WORK REQUIRED -
Print the records below exactly, starting at the first line and stopping after the line that contains "je gaat maken](images/Schermopname(2).png)". Leave out any pictures.

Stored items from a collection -
□ □ □ □

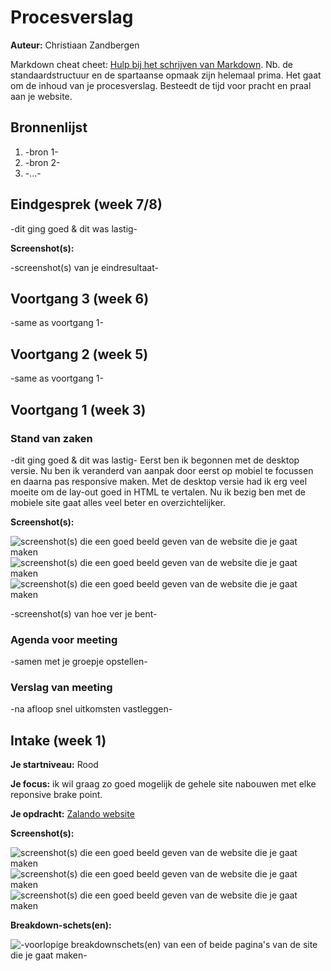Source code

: # Procesverslag
**Auteur:** Christiaan Zandbergen

Markdown cheat cheet: [Hulp bij het schrijven van Markdown](https://github.com/adam-p/markdown-here/wiki/Markdown-Cheatsheet). Nb. de standaardstructuur en de spartaanse opmaak zijn helemaal prima. Het gaat om de inhoud van je procesverslag. Besteedt de tijd voor pracht en praal aan je website.



## Bronnenlijst
1. -bron 1-
2. -bron 2-
3. -...-



## Eindgesprek (week 7/8)

-dit ging goed & dit was lastig-

**Screenshot(s):**

-screenshot(s) van je eindresultaat-



## Voortgang 3 (week 6)

-same as voortgang 1-



## Voortgang 2 (week 5)

-same as voortgang 1-



## Voortgang 1 (week 3)

### Stand van zaken

-dit ging goed & dit was lastig-
Eerst ben ik begonnen met de desktop versie. Nu ben ik veranderd van aanpak door eerst op mobiel te focussen en daarna pas responsive maken. Met de desktop versie had ik erg veel moeite om de lay-out goed in HTML te vertalen. Nu ik bezig ben met de mobiele site gaat alles veel beter en overzichtelijker.

**Screenshot(s):**

![screenshot(s) die een goed beeld geven van de website die je gaat maken](images/Schermopname(20).png)
![screenshot(s) die een goed beeld geven van de website die je gaat maken](images/Schermopname(21).png)
![screenshot(s) die een goed beeld geven van de website die je gaat maken](images/Schermopname(22).png)

-screenshot(s) van hoe ver je bent-

### Agenda voor meeting

-samen met je groepje opstellen-

### Verslag van meeting

-na afloop snel uitkomsten vastleggen-



## Intake (week 1)

**Je startniveau:** Rood

**Je focus:** ik wil graag zo goed mogelijk de gehele site nabouwen met elke reponsive brake point.

**Je opdracht:** [Zalando website](https://www.zalando.nl/heren-home/)

**Screenshot(s):**

![screenshot(s) die een goed beeld geven van de website die je gaat maken](images/Schermopname(1).png)
![screenshot(s) die een goed beeld geven van de website die je gaat maken](images/Schermopname(2).png)
![screenshot(s) die een goed beeld geven van de website die je gaat maken](images/Schermopname(3).png)

**Breakdown-schets(en):**

![-voorlopige breakdownschets(en) van een of beide pagina's van de site die je gaat maken-](images/Schets1.jpg)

□ □ □ □

ANSWER SPACE -
Source code

: # Procesverslag
**Auteur:** Christiaan Zandbergen

Markdown cheat cheet: [Hulp bij het schrijven van Markdown](https://github.com/adam-p/markdown-here/wiki/Markdown-Cheatsheet). Nb. de standaardstructuur en de spartaanse opmaak zijn helemaal prima. Het gaat om de inhoud van je procesverslag. Besteedt de tijd voor pracht en praal aan je website.



## Bronnenlijst
1. -bron 1-
2. -bron 2-
3. -...-



## Eindgesprek (week 7/8)

-dit ging goed & dit was lastig-

**Screenshot(s):**

-screenshot(s) van je eindresultaat-



## Voortgang 3 (week 6)

-same as voortgang 1-



## Voortgang 2 (week 5)

-same as voortgang 1-



## Voortgang 1 (week 3)

### Stand van zaken

-dit ging goed & dit was lastig-
Eerst ben ik begonnen met de desktop versie. Nu ben ik veranderd van aanpak door eerst op mobiel te focussen en daarna pas responsive maken. Met de desktop versie had ik erg veel moeite om de lay-out goed in HTML te vertalen. Nu ik bezig ben met de mobiele site gaat alles veel beter en overzichtelijker.

**Screenshot(s):**

![screenshot(s) die een goed beeld geven van de website die je gaat maken](images/Schermopname(20).png)
![screenshot(s) die een goed beeld geven van de website die je gaat maken](images/Schermopname(21).png)
![screenshot(s) die een goed beeld geven van de website die je gaat maken](images/Schermopname(22).png)

-screenshot(s) van hoe ver je bent-

### Agenda voor meeting

-samen met je groepje opstellen-

### Verslag van meeting

-na afloop snel uitkomsten vastleggen-



## Intake (week 1)

**Je startniveau:** Rood

**Je focus:** ik wil graag zo goed mogelijk de gehele site nabouwen met elke reponsive brake point.

**Je opdracht:** [Zalando website](https://www.zalando.nl/heren-home/)

**Screenshot(s):**

![screenshot(s) die een goed beeld geven van de website die je gaat maken](images/Schermopname(1).png)
![screenshot(s) die een goed beeld geven van de website die je gaat maken](images/Schermopname(2).png)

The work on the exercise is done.